CFTC Approves NFA's Proposed Rules for Retail Forex Customers | Practical Law

CFTC Approves NFA's Proposed Rules for Retail Forex Customers | Practical Law

The CFTC approved certain rule amendments and a new interpretive notice recently submitted by the National Futures Association designed to increase protection for retail forex customers.

CFTC Approves NFA's Proposed Rules for Retail Forex Customers

Practical Law Legal Update 1-618-4686 (Approx. 3 pages)
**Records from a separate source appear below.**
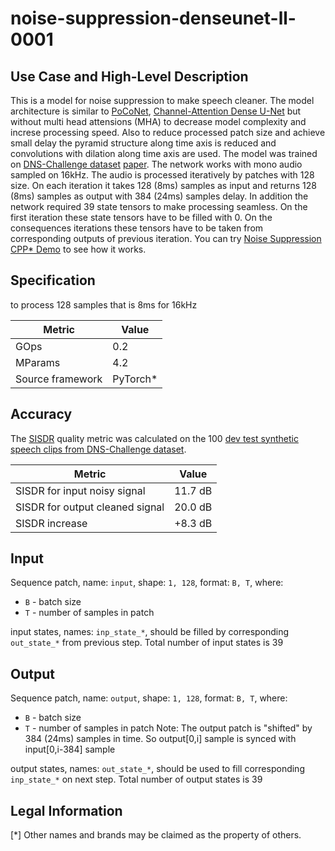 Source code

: # noise-suppression-denseunet-ll-0001

## Use Case and High-Level Description

This is a model for noise suppression to make speech cleaner.
The model architecture is similar to [PoCoNet](https://arxiv.org/abs/2008.04470), [Channel-Attention Dense U-Net](https://arxiv.org/abs/2001.11542) but without multi head attensions (MHA) to decrease model complexity and increse processing speed.
Also to reduce processed patch size and achieve small delay the pyramid structure along time axis is reduced and convolutions with dilation along time axis are used.
The model was trained on [DNS-Challenge dataset](https://github.com/microsoft/DNS-Challenge/blob/master/README.md) [paper](https://arxiv.org/abs/2101.01902).
The network works with mono audio sampled on 16kHz.
The audio is processed iteratively by patches with 128 size.
On each iteration it takes 128 (8ms) samples as input and returns 128 (8ms) samples as output with 384 (24ms) samples delay.
In addition the network required 39 state tensors to make processing seamless.
On the first iteration these state tensors have to be filled with 0.
On the consequences iterations these tensors have to be taken from corresponding outputs of previous iteration.
You can try [Noise Suppression CPP\* Demo](../../../demos/noise_suppression_demo/cpp/README.md) to see how it works.

## Specification

to process 128 samples that is 8ms for 16kHz

| Metric            | Value                 |
|-------------------|-----------------------|
| GOps              | 0.2                   |
| MParams           | 4.2                   |
| Source framework  | PyTorch\*             |
## Accuracy

The [SISDR](https://arxiv.org/abs/1811.02508) quality metric was calculated on the 100 [dev test synthetic speech clips from DNS-Challenge dataset](https://github.com/microsoft/DNS-Challenge/tree/icassp2021-final/datasets/ICASSP_dev_test_set/track_1/synthetic).


| Metric                          | Value         |
|---------------------------------|---------------|
| SISDR for input noisy signal    |    11.7    dB |
| SISDR for output cleaned signal |    20.0    dB |
| SISDR increase                  |    +8.3    dB |


## Input

Sequence patch, name: `input`, shape: `1, 128`, format: `B, T`, where:

 - `B` - batch size
 - `T` - number of samples in patch

input states, names: `inp_state_*`, should be filled by corresponding `out_state_*` from previous step. Total number of input states is 39

## Output

Sequence patch, name: `output`, shape: `1, 128`, format: `B, T`, where:

 - `B` - batch size
 - `T` - number of samples in patch
Note: The output patch is "shifted" by 384 (24ms) samples in time. So output[0,i] sample is synced with input[0,i-384] sample

output states, names: `out_state_*`, should be used to fill corresponding `inp_state_*` on next step. Total number of output states is 39

## Legal Information
[*] Other names and brands may be claimed as the property of others.
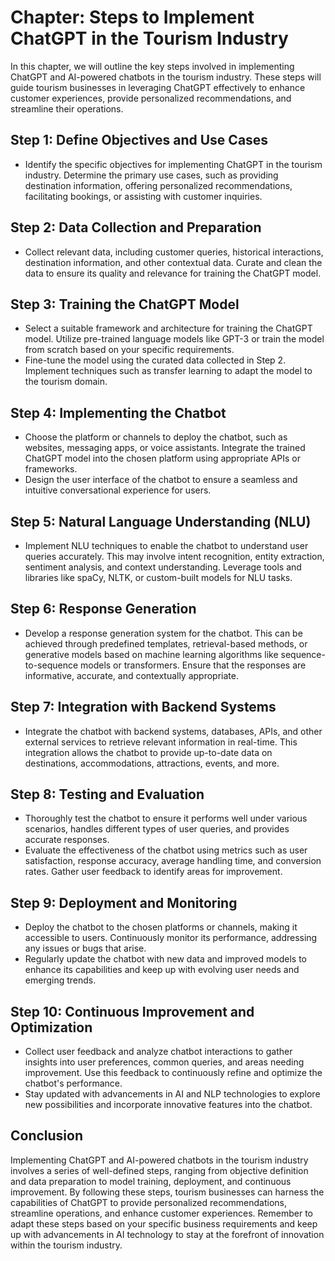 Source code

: Chapter: Steps to Implement ChatGPT in the Tourism Industry
===========================================================

In this chapter, we will outline the key steps involved in implementing ChatGPT and AI-powered chatbots in the tourism industry. These steps will guide tourism businesses in leveraging ChatGPT effectively to enhance customer experiences, provide personalized recommendations, and streamline their operations.

Step 1: Define Objectives and Use Cases
---------------------------------------

* Identify the specific objectives for implementing ChatGPT in the tourism industry. Determine the primary use cases, such as providing destination information, offering personalized recommendations, facilitating bookings, or assisting with customer inquiries.

Step 2: Data Collection and Preparation
---------------------------------------

* Collect relevant data, including customer queries, historical interactions, destination information, and other contextual data. Curate and clean the data to ensure its quality and relevance for training the ChatGPT model.

Step 3: Training the ChatGPT Model
----------------------------------

* Select a suitable framework and architecture for training the ChatGPT model. Utilize pre-trained language models like GPT-3 or train the model from scratch based on your specific requirements.
* Fine-tune the model using the curated data collected in Step 2. Implement techniques such as transfer learning to adapt the model to the tourism domain.

Step 4: Implementing the Chatbot
--------------------------------

* Choose the platform or channels to deploy the chatbot, such as websites, messaging apps, or voice assistants. Integrate the trained ChatGPT model into the chosen platform using appropriate APIs or frameworks.
* Design the user interface of the chatbot to ensure a seamless and intuitive conversational experience for users.

Step 5: Natural Language Understanding (NLU)
--------------------------------------------

* Implement NLU techniques to enable the chatbot to understand user queries accurately. This may involve intent recognition, entity extraction, sentiment analysis, and context understanding. Leverage tools and libraries like spaCy, NLTK, or custom-built models for NLU tasks.

Step 6: Response Generation
---------------------------

* Develop a response generation system for the chatbot. This can be achieved through predefined templates, retrieval-based methods, or generative models based on machine learning algorithms like sequence-to-sequence models or transformers. Ensure that the responses are informative, accurate, and contextually appropriate.

Step 7: Integration with Backend Systems
----------------------------------------

* Integrate the chatbot with backend systems, databases, APIs, and other external services to retrieve relevant information in real-time. This integration allows the chatbot to provide up-to-date data on destinations, accommodations, attractions, events, and more.

Step 8: Testing and Evaluation
------------------------------

* Thoroughly test the chatbot to ensure it performs well under various scenarios, handles different types of user queries, and provides accurate responses.
* Evaluate the effectiveness of the chatbot using metrics such as user satisfaction, response accuracy, average handling time, and conversion rates. Gather user feedback to identify areas for improvement.

Step 9: Deployment and Monitoring
---------------------------------

* Deploy the chatbot to the chosen platforms or channels, making it accessible to users. Continuously monitor its performance, addressing any issues or bugs that arise.
* Regularly update the chatbot with new data and improved models to enhance its capabilities and keep up with evolving user needs and emerging trends.

Step 10: Continuous Improvement and Optimization
------------------------------------------------

* Collect user feedback and analyze chatbot interactions to gather insights into user preferences, common queries, and areas needing improvement. Use this feedback to continuously refine and optimize the chatbot's performance.
* Stay updated with advancements in AI and NLP technologies to explore new possibilities and incorporate innovative features into the chatbot.

Conclusion
----------

Implementing ChatGPT and AI-powered chatbots in the tourism industry involves a series of well-defined steps, ranging from objective definition and data preparation to model training, deployment, and continuous improvement. By following these steps, tourism businesses can harness the capabilities of ChatGPT to provide personalized recommendations, streamline operations, and enhance customer experiences. Remember to adapt these steps based on your specific business requirements and keep up with advancements in AI technology to stay at the forefront of innovation within the tourism industry.
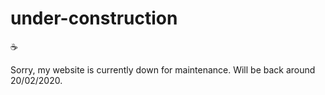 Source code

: # under-construction

:coffee:

Sorry, my website is currently down for maintenance. Will be back around 20/02/2020.



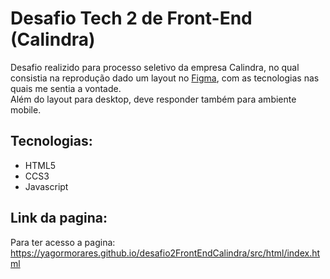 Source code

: # Desafio Tech 2 de Front-End (Calindra)
Desafio realizido para processo seletivo da empresa Calindra, no qual consistia na reprodução dado um layout no [Figma](https://www.figma.com/file/GTEyrXtVtgSDeiocLk7KzCFf/layout-teste-avaliacao?node-id=0%3A1), com as tecnologias nas quais me sentia a vontade.
<br>
Além do layout para desktop, deve responder também para ambiente mobile.

## Tecnologias:
- HTML5
- CCS3
- Javascript


## Link da pagina:
Para ter acesso a pagina: https://yagormorares.github.io/desafio2FrontEndCalindra/src/html/index.html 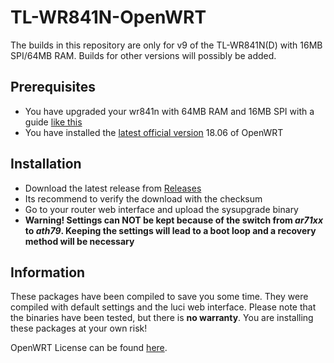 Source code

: # TL-WR841N-OpenWRT
The builds in this repository are only for v9 of the TL-WR841N(D) with 16MB SPI/64MB RAM. Builds for other versions will possibly be added.

## Prerequisites
- You have upgraded your wr841n with 64MB RAM and 16MB SPI with a guide [like this](https://wiki.freifunk.net/TP-Link_WR841ND/Flash_und_RAM_erweitern_bis_v12)
- You have installed the [latest official version](https://openwrt.org/toh/tp-link/tl-wr841nd) 18.06 of OpenWRT

## Installation
- Download the latest release from [Releases](https://github.com/technikamateur/TP-Link-WR841N-OpenWRT/releases)
- Its recommend to verify the download with the checksum
- Go to your router web interface and upload the sysupgrade binary
- **Warning! Settings can NOT be kept because of the switch from *ar71xx* to *ath79*. Keeping the settings will lead to a boot loop and a recovery method will be necessary**

## Information
These packages have been compiled to save you some time. They were compiled with default settings and the luci web interface. Please note that the binaries have been tested, but there is **no warranty**. You are installing these packages at your own risk!

OpenWRT License can be found [here](https://github.com/openwrt/openwrt/blob/main/COPYING).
CFTC Approves NFA's Proposed Rules for Retail Forex Customers

by Practical Law Finance
Published on 01 Sep 2015USA (National/Federal)
The CFTC approved certain rule amendments and a new interpretive notice recently submitted by the National Futures Association designed to increase protection for retail forex customers.
On August 27, 2015, the CFTC approved certain rule amendments and a new interpretive notice recently submitted by the National Futures Association (NFA) designed to increase protection for retail foreign exchange (forex) customers. The proposed amendments were submitted to the CFTC in May 2015 as part of the review and approval process for amendments to the Commodity Exchange Act (CEA).
Specifically, the rule amendments and interpretative notice seek to increase protections for retail customers of the NFA's Forex Dealer Members (FDM) by:
  • Requiring each FDM to maintain a written risk management program, which must contain, at a minimum, policies designed to manage:
    • market risk, including market exposure, price volatility and leverage;
    • credit risk, which should account for overall credit exposure to comply with forex counterparty credit limits and regular valuation of collateral;
    • liquidity risk, including a daily measurement of liquidity needs and procedures for liquidating non-cash collateral;
    • foreign currency risk, including a daily measurement of the amount of capital exposed to foreign currency fluctuations against the applicable limits and safeguards;
    • legal risk, ensuring that appropriate due diligence is taken on transactions and netting arrangements, and any potential litigation;
    • operational risk to ensure procedural safeguards against erroneous trades and deficiencies in operating or information systems;
    • counterparty risk, including any settlement or pricing risks associated with offsetting the FDM's positions with counterparties;
    • specific liabilities to retail forex customers, which includes: (i) a separation of advising, approving cash receipts and recordkeeping roles, (ii) various methods for accurately determining retail liability, (iii) methods for operating depositories to cover specific liability requirements, and (iv) the use of timely recordkeeping activities;
    • technological risk, by establishing processes for identifying risks in trading platforms and security systems;
    • capital risk, by ensuring that the FDM has sufficient capital to be in compliance with the CEA and these new NFA regulations; and
    • any other applicable risks.
  • Requiring each FDM to establish a risk management unit to enforce its risk management program and provide reports to the FDM's senior management.
  • Requiring each FDM to make certain information readily available on its website to allow counterparties to easily access risk.
  • Modifying FDM capital requirements to include:
    • liability to nonaffiliated eligible contract participant (ECP) counterparties that are not acting as dealers when calculating the current additional 5% capital charge on liabilities exceeding $10 million owed customers; and
    • a capital charge of 10% on any liabilities the FDM owes to: (i) ECP counterparies that are affiliates of the FDM but not acting as a dealer, (ii) ECP counterparties that are not affiliates of the FDM but are acting as dealers, and (iii) ECP counterparties that are affiliates of the FDM and are acting as dealers.
  • Requiring the FDM to collect the same security deposits from ECP counterparties as was previously required for retail costumers that are not ECPs.